A groundwater map from the University of Nebraska-Lincoln shows that eastern Holt County has the same shallow water table that makes the Sandhills so vulnerable. And it's also home to ranchers whose livelihoods depend on groundwater.

That reroute could also take the pipeline into Boyd County, whose residents successfully fought off a proposed nuclear waste dump in the 1990's.

“If TransCanada thought the Holt County landowners were hard to get along with, I suspect they'll find more problems in Boyd County,” said Hansen, the Farmers Union president.

The Legislature Acts

The first bill the legislature is expected to vote on this week, called LB4, was created in part to assure landowners that their voices would be heard as the State Department decides where the pipeline should be rerouted. An agency spokeswoman said the study will probably be completed in early 2013.

LB4 is scheduled for a final vote on Tuesday and is expected to pass without a hitch. Although it doesn't specify how Nebraska and the State Department will collaborate on the study (those details will be worked out at a later time), it includes an amendment saying Nebraska will pay about $2 million dollars for its share of the study.
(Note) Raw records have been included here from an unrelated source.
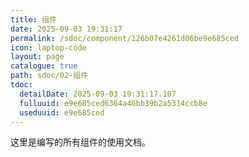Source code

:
 ```yaml
---
title: 组件
date: 2025-09-03 19:31:17
permalink: /sdoc/component/126b07e4261d06be9e685ced
icon: laptop-code
layout: page
catalogue: true
path: sdoc/02-组件
tdoc:
  detailDate: 2025-09-03 19:31:17.107
  fulluuid: e9e685ced6364a46bb39b2a5314ccb8e
  useduuid: e9e685ced
---
```


这里是编写的所有组件的使用文档。

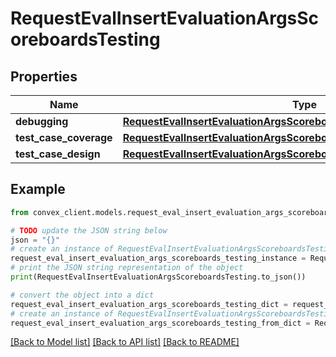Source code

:# RequestEvalInsertEvaluationArgsScoreboardsTesting


## Properties

Name | Type | Description | Notes
------------ | ------------- | ------------- | -------------
**debugging** | [**RequestEvalInsertEvaluationArgsScoreboardsCommunicationClarification**](RequestEvalInsertEvaluationArgsScoreboardsCommunicationClarification.md) |  | 
**test_case_coverage** | [**RequestEvalInsertEvaluationArgsScoreboardsCommunicationClarification**](RequestEvalInsertEvaluationArgsScoreboardsCommunicationClarification.md) |  | 
**test_case_design** | [**RequestEvalInsertEvaluationArgsScoreboardsCommunicationClarification**](RequestEvalInsertEvaluationArgsScoreboardsCommunicationClarification.md) |  | 

## Example

```python
from convex_client.models.request_eval_insert_evaluation_args_scoreboards_testing import RequestEvalInsertEvaluationArgsScoreboardsTesting

# TODO update the JSON string below
json = "{}"
# create an instance of RequestEvalInsertEvaluationArgsScoreboardsTesting from a JSON string
request_eval_insert_evaluation_args_scoreboards_testing_instance = RequestEvalInsertEvaluationArgsScoreboardsTesting.from_json(json)
# print the JSON string representation of the object
print(RequestEvalInsertEvaluationArgsScoreboardsTesting.to_json())

# convert the object into a dict
request_eval_insert_evaluation_args_scoreboards_testing_dict = request_eval_insert_evaluation_args_scoreboards_testing_instance.to_dict()
# create an instance of RequestEvalInsertEvaluationArgsScoreboardsTesting from a dict
request_eval_insert_evaluation_args_scoreboards_testing_from_dict = RequestEvalInsertEvaluationArgsScoreboardsTesting.from_dict(request_eval_insert_evaluation_args_scoreboards_testing_dict)
```
[[Back to Model list]](../README.md#documentation-for-models) [[Back to API list]](../README.md#documentation-for-api-endpoints) [[Back to README]](../README.md)


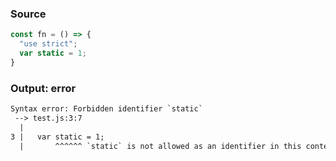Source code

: ### Source
```js
const fn = () => {
  "use strict";
  var static = 1;
}
```

### Output: error
```txt
Syntax error: Forbidden identifier `static`
 --> test.js:3:7
  |
3 |   var static = 1;
  |       ^^^^^^ `static` is not allowed as an identifier in this context
```
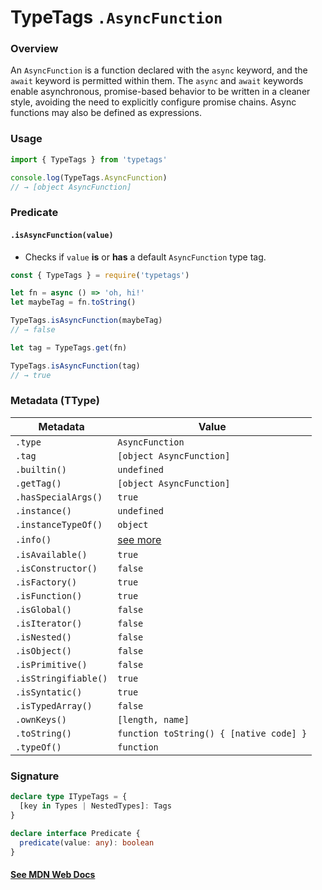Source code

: # TypeTags `.AsyncFunction`

### Overview

An `AsyncFunction` is a function declared with the `async` keyword, and the `await` keyword is permitted within them. The `async` and `await` keywords enable asynchronous, promise-based behavior to be written in a cleaner style, avoiding the need to explicitly configure promise chains. Async functions may also be defined as expressions.

### Usage

```js
import { TypeTags } from 'typetags'

console.log(TypeTags.AsyncFunction)
// → [object AsyncFunction]
```

### Predicate

#### `.isAsyncFunction(value)`

- Checks if `value` **is** or **has** a default `AsyncFunction` type tag.

```js
const { TypeTags } = require('typetags')

let fn = async () => 'oh, hi!'
let maybeTag = fn.toString()

TypeTags.isAsyncFunction(maybeTag)
// → false

let tag = TypeTags.get(fn)

TypeTags.isAsyncFunction(tag)
// → true
```

### Metadata (TType)

| Metadata             | Value                                   |
| -------------------- | --------------------------------------- |
| `.type`              | `AsyncFunction`                         |
| `.tag`               | `[object AsyncFunction]`                |
| `.builtin()`         | `undefined`                             |
| `.getTag()`          | `[object AsyncFunction]`                |
| `.hasSpecialArgs()`  | `true`                                  |
| `.instance()`        | `undefined`                             |
| `.instanceTypeOf()`  | `object`                                |
| `.info()`            | [see more]()                            |
| `.isAvailable()`     | `true`                                  |
| `.isConstructor()`   | `false`                                 |
| `.isFactory()`       | `true`                                  |
| `.isFunction()`      | `true`                                  |
| `.isGlobal()`        | `false`                                 |
| `.isIterator()`      | `false`                                 |
| `.isNested()`        | `false`                                 |
| `.isObject()`        | `false`                                 |
| `.isPrimitive()`     | `false`                                 |
| `.isStringifiable()` | `true`                                  |
| `.isSyntatic()`      | `true`                                  |
| `.isTypedArray()`    | `false`                                 |
| `.ownKeys()`         | `[length, name]`                        |
| `.toString()`        | `function toString() { [native code] }` |
| `.typeOf()`          | `function`                              |

### Signature

```ts
declare type ITypeTags = {
  [key in Types | NestedTypes]: Tags
}

declare interface Predicate {
  predicate(value: any): boolean
}
```

#### [See MDN Web Docs](https://developer.mozilla.org/en-US/docs/Web/JavaScript/Reference/Statements/async_function)
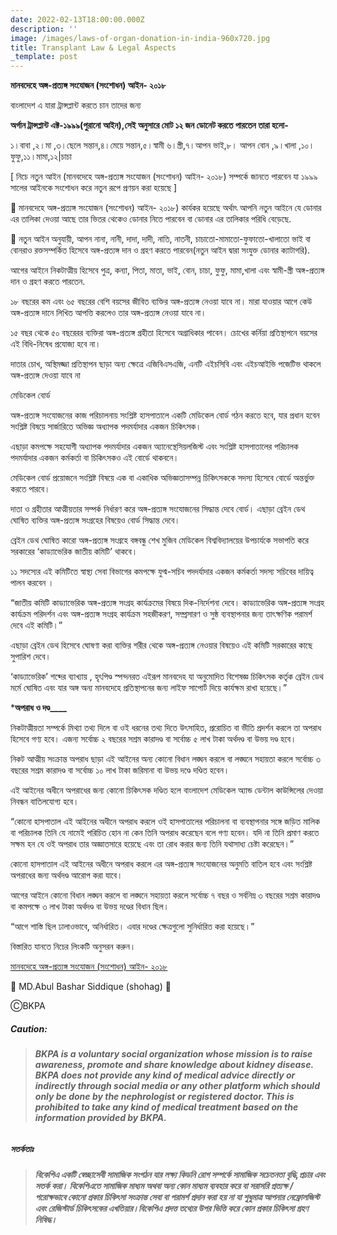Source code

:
 ```yaml
---
date: 2022-02-13T18:00:00.000Z
description: ''
image: /images/laws-of-organ-donation-in-india-960x720.jpg
title: Transplant Law & Legal Aspects
_template: post
---
```



**মানবদেহে অঙ্গ-প্রত্যঙ্গ সংযোজন (সংশোধন) আইন- ২০১৮**

বাংলাদেশ এ যারা ট্রান্সপ্লান্ট করতে চান তাদের জন্য

**অর্গান ট্রান্সপ্লান্ট এক্ট-১৯৯৯(পুরানো আইন),সেই অনুসারে মোট ১২ জন ডোনেট করতে পারতেন তারা হলো-**

১।বাবা ,২।মা ,৩।ছেলে সন্তান,৪।মেয়ে সন্তান,৫।স্বামী ৬।স্ত্রী,৭।আপন ভাই,৮। আপন বোন ,৯।খালা ,১০।ফুফু,১১।মামা,১২|চাচা

\[ নিচে নতুন আইন (মানবদেহে অঙ্গ-প্রত্যঙ্গ সংযোজন (সংশোধন) আইন- ২০১৮) সম্পর্কে জানতে পারবেন যা ১৯৯৯ সালের আইনকে সংশোধন করে নতুন রূপে প্রণয়ন করা হয়েছে \]

🚩 মানবদেহে অঙ্গ-প্রত্যঙ্গ সংযোজন (সংশোধন) আইন- ২০১৮) কার্যকর হয়েছে অর্থাৎ আপনি নতুন আইনে যে ডোনার এর তালিকা দেওয়া আছে তার ভিতর থেকেও ডোনার নিতে পারবেন বা ডোনার এর তালিকার পরিধি বেড়েছে.

🚩 নতুন আইন অনুযায়ী, আপন নানা, নানী, দাদা, দাদী, নাতি, নাতনী, চাচাতো-মামাতো-ফুফাতো-খালাতো ভাই বা বোনরাও রক্তসম্পর্কিত হিসেবে অঙ্গ-প্রত্যঙ্গ দান ও গ্রহণ করতে পারবেন(নতুন আইন দ্বারা সংযুক্ত ডোনার ক্যাটাগরি).

আগের আইনে নিকটাত্মীয় হিসেবে পুত্র, কন্যা, পিতা, মাতা, ভাই, বোন, চাচা, ফুফু, মামা,খালা এবং স্বামী-স্ত্রী অঙ্গ-প্রত্যঙ্গ দান ও গ্রহণ করতে পারতেন.

১৮ বছরের কম এবং ৬৫ বছরের বেশি বয়সের জীবিত ব্যক্তির অঙ্গ-প্রত্যঙ্গ নেওয়া যাবে না। মারা যাওয়ার আগে কেউ অঙ্গ-প্রত্যঙ্গ দানে লিখিত আপত্তি করলেও তার অঙ্গ-প্রত্যঙ্গ নেওয়া যাবে না।

১৫ বছর থেকে ৫০ বছরেরর ব্যক্তিরা অঙ্গ-প্রত্যঙ্গ গ্রহীতা হিসেবে অগ্রাধিকার পাবেন। চোখের কর্নিয়া প্রতিস্থাপনে বয়সের এই বিধি-নিষেধ প্রযোজ্য হবে না।

দাতার চোখ, অস্থিমজ্জা প্রতিস্থাপন ছাড়া অন্য ক্ষেত্রে ‍এজিবিএসএজি, এনটি এইচসিবি এবং এইচআইভি পজেটিভ থাকলে অঙ্গ-প্রত্যঙ্গ দেওয়া যাবে না

মেডিকেল বোর্ড

অঙ্গ-প্রত্যঙ্গ সংযোজনের কাজ পরিচালনায় সংশ্লিষ্ট হাসপাতালে একটি মেডিকেল বোর্ড গঠন করতে হবে, যার প্রধান হবেন সংশ্লিষ্ট বিষয়ে সার্জারিতে অভিজ্ঞ অধ্যাপক পদমর্যাদার একজন চিকিৎসক।

এছাড়া কমপক্ষে সহযোগী অধ্যাপক পদমর্যাদার একজন অ্যানেস্থেসিয়লজিস্ট এবং সংশ্লিষ্ট হাসপাতালের পরিচালক পদমর্যাদার একজন কর্মকর্তা বা চিকিৎসকও এই বোর্ডে থাকবনে।

মেডিকেল বোর্ড প্রয়োজনে সংশ্লিষ্ট বিষয়ে এক বা একাধিক অভিজ্ঞতাসম্পন্ন চিকিৎসককে সদস্য হিসেবে বোর্ডে অন্তর্ভুক্ত করতে পারবে।

দাতা ও গ্রহীতার আত্মীয়তার সম্পর্ক নির্ধারণ করে অঙ্গ-প্রত্যঙ্গ সংযোজনের সিদ্ধান্ত দেবে বোর্ড। এছাড়া ব্রেইন ডেথ ঘোষিত ব্যক্তির অঙ্গ-প্রত্যঙ্গ সংগ্রহের বিষয়েও বোর্ড সিদ্ধান্ত দেবে।

ব্রেইন ডেথ ঘোষিত কারো অঙ্গ-প্রত্যঙ্গ সংগ্রহে বঙ্গবন্ধু শেখ মুজিব মেডিকেল বিশ্ববিদ্যালয়ের উপচার্যকে সভাপতি করে সরকারের ‘কাড্যাভেরিক জাতীয় কমিটি’ থাকবে।

১১ সদস্যের এই কমিটিতে স্বাস্থ্য সেবা বিভাগের কমপক্ষে যুগ্ম-সচিব পদদর্যাদার একজন কর্মকর্তা সদস্য সচিবের দায়িত্ব পালন করবেন ।

“জাতীয় কমিটি কাড্যাভেরিক অঙ্গ-প্রত্যঙ্গ সংগ্রহ কার্যক্রমের বিষয়ে দিক-নির্দেশনা দেবে। কাড্যাভেরিক অঙ্গ-প্রত্যঙ্গ সংগ্রহ কার্যক্রম পরিদর্শন এবং অঙ্গ-প্রত্যঙ্গ সংগ্রহ কার্যক্রম সহজীকরণ, সম্প্রসারণ ও সুষ্ঠ ব্যবস্থাপনার জন্য তাৎক্ষণিক পরামর্শ দেবে এই কমিটি।”

এছাড়া ব্রেইন ডেথ হিসেবে ঘোষণা করা ব্যক্তির শরীর থেকে অঙ্গ-প্রত্যঙ্গ নেওয়ার বিষয়েও এই কমিটি সরকারের কাছে সুপারিশ দেবে।

‘কাড্যাভেরিক’ শব্দের‌ ব্যাখ্যায় , হৃৎপিণ্ড স্পন্দনরত এইরূপ মানবদেহ যা অনুমোদিত বিশেষজ্ঞ চিকিৎসক কর্তৃক ব্রেইন ডেথ মর্মে ঘোষিত এবং যার অঙ্গ অন্য মানবদেহে প্রতিস্থাপনের জন্য লাইফ সাপোর্ট দিয়ে কার্যক্ষম রাখা হয়েছে।”

\***অপরাধ ও দণ্ড____**

নিকটাত্মীয়তা সম্পর্কে মিথ্যা তথ্য দিলে বা ওই ধরনের তথ্য দিতে উৎসাহিত, প্ররোচিত বা ভীতি প্রদর্শন করলে তা অপরাধ হিসেবে গণ্য হবে। এজন্য সর্বোচ্চ ২ বছরের সশ্রম কারাদণ্ড বা সর্বোচ্চ ৫ লাখ টাকা অর্থদণ্ড বা উভয় দণ্ড হবে।

নিকট আত্মীয় সংক্রান্ত অপরাধ ছাড়া এই আইনের অন্য কোনো বিধান লঙ্ঘন করলে বা লঙ্ঘনে সহায়তা করলে সর্বোচ্চ ৩ বছরের সশ্রম কারাদণ্ড বা সর্বোচ্চ ১০ লাখ টাকা জরিমানা বা উভয় দণ্ডে দণ্ডিত হবেন।

এই আইনের অধীনে অপরাধের জন্য কোনো চিকিৎসক দণ্ডিত হলে বাংলাদেশ মেডিকেল অ্যান্ড ডেন্টাল কাউন্সিলের দেওয়া নিবন্ধন বাতিলযোগ্য হবে।

“কোনো হাসপাতাল এই আইনের অধীনে অপরাধ করলে ওই হাসপাতালের পরিচালনা বা ব্যবস্থাপনার সঙ্গে জড়িত মালিক বা পরিচালক তিনি যে নামেই পরিচিত হোন না কেন তিনি অপরাধ করেছেন বলে গণ্য হবেন। যদি না তিনি প্রমাণ করতে সক্ষম হন যে ওই অপরাধ তার অজ্ঞাতসারে হয়েছে এবং তা রোধ করার জন্য তিনি যথাসাধ্য চেষ্টা করেছেন।”

কোনো হাসপাতাল এই আইনের অধীনে অপরাধ করলে এর অঙ্গ-প্রত্যঙ্গ সংযোজনের অনুমতি বাতিল হবে এবং সংশ্লিষ্ট অপরাধের জন্য অর্থদণ্ড আরোপ করা যাবে।

আগের আইনে কোনো বিধান লঙ্ঘন করলে বা লঙ্ঘনে সহায়তা করলে সর্বোচ্চ ৭ বছর ও সর্বনিম্ন ৩ বছরের সশ্রম কারাদণ্ড বা কমপক্ষে ৩ লাখ টাকা অর্থদণ্ড বা উভয় দণ্ডের বিধান ছিল।

“আগে শাস্তি ছিল ঢালাওভাবে, অনির্ধারিত। এবার দণ্ডের ক্ষেত্রগুলো সুনির্ধারিত করা হয়েছে।”

বিস্তারিত যানতে নিচের লিংকটি অনুসরন করুন।

[মানবদেহে অঙ্গ-প্রত্যঙ্গ সংযোজন (সংশোধন) আইন- ২০১৮](https://legislativediv.portal.gov.bd/sites/default/files/files/legislativediv.portal.gov.bd/page/e2340c30_8874_46d6_8f03_8ece5692f5dc/Act%20No%201%20of%202018.pdf)

🚩 MD.Abul Bashar Siddique (shohag) 🚩

ⒸBKPA

##### **Caution:**

> ###### **BKPA is a voluntary social organization whose mission is to raise awareness, promote and share knowledge about kidney disease. BKPA does not provide any kind of medical advice directly or indirectly through social media or any other platform which should only be done by the nephrologist or registered doctor. This is prohibited to take any kind of medical treatment based on the information provided by BKPA.**

##### **সতর্কতাঃ**

> ###### **বিকেপিএ একটি স্বেচ্ছাসেবী সামাজিক সংগঠন যার লক্ষ্য কিডনি রোগ সম্পর্কে সামাজিক সচেতনতা বৃদ্ধি,প্রচার এবং সতর্ক করা। বিকেপিএতে সামাজিক মাধ্যম অথবা অন্য কোন মাধ্যম ব্যবহার করে বা সরাসরি প্রত্যক্ষ / পরোক্ষভাবে কোনো প্রকার চিকিৎসা সংক্রান্ত সেবা বা পরামর্শ প্রদান করা হয় না যা শুধুমাত্র আপনার নেফ্রোলজিস্ট এবং রেজিস্টার্ড চিকিৎসকের এখতিয়ার।বিকেপিএ প্রদত্ত তথ্যের উপর ভিত্তি করে কোন প্রকার চিকিৎসা গ্রহণ নিষিদ্ধ।**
TransCanada would normally fund the study, just as it paid for the State Department's environmental impact statement (EIS) of the original pipeline route. But state senator Ken Haar, who helped lead Nebraska's effort to get the pipeline out of the Sandhills, said the state will foot the bill in order to make sure the new EIS avoids any appearance of conflict of interest.

The State Department's Inspector General is reviewing the agency's decision to accept TransCanada's recommendation that Cardno Entrix—a company with ties to TransCanada—be hired to conduct the original EIS for the Keystone XL.

Both TransCanada and the State Department defend their handling of that study. A State Department official told reporters that the agency supervised the entire process. And Howard, the TransCanada spokesman, told InsideClimate News that the company didn't influence the EIS. “We don't direct the work, we just get handed the bill for it.”

The other bill being considered by the legislature, the Major Oil Pipeline Siting Act, gives Nebraska the power to site future oil pipelines within its boundaries and limits the use of eminent domain to pipeline projects that have already been approved. An early version of the bill, introduced by Sen. Annette Dubas, would have applied to the Keystone XL as well. But Joselyn Luedtke, Dubas' legislative aide, said that provision was dropped after TransCanada agreed to reroute the pipeline out of the Sandhills.

The original bill could have been the target of a lawsuit, Luedtke said, because state siting laws usually apply to recently proposed projects, not pipelines like Keystone XL, which has been under review for more than three years.

Luedtke said LB4 will ensure that the legislature still has some control over the Keystone XL. “TransCanada's not circumventing Nebraska law. It's just a different law that applies.”

Sen. Haar said it wasn't easy to get the bills to the point they're at now. He credits Gov. Dave Heineman for calling the special session to discuss pipeline siting legislation. He also credits Speaker of the Legislature Mike Flood for negotiating the rerouting agreement with TransCanada.

But Haar saved the largest measure of praise for the Nebraskans who spent years lobbying their elected officials. He said their relentless effort to protect the Sandhills reminded him of a phase carved in stone above the entrance to Nebraska's capitol building: “The salvation of the state is watchfulness in the citizen.”

In the case of Keystone XL, he said, that's exactly what happened.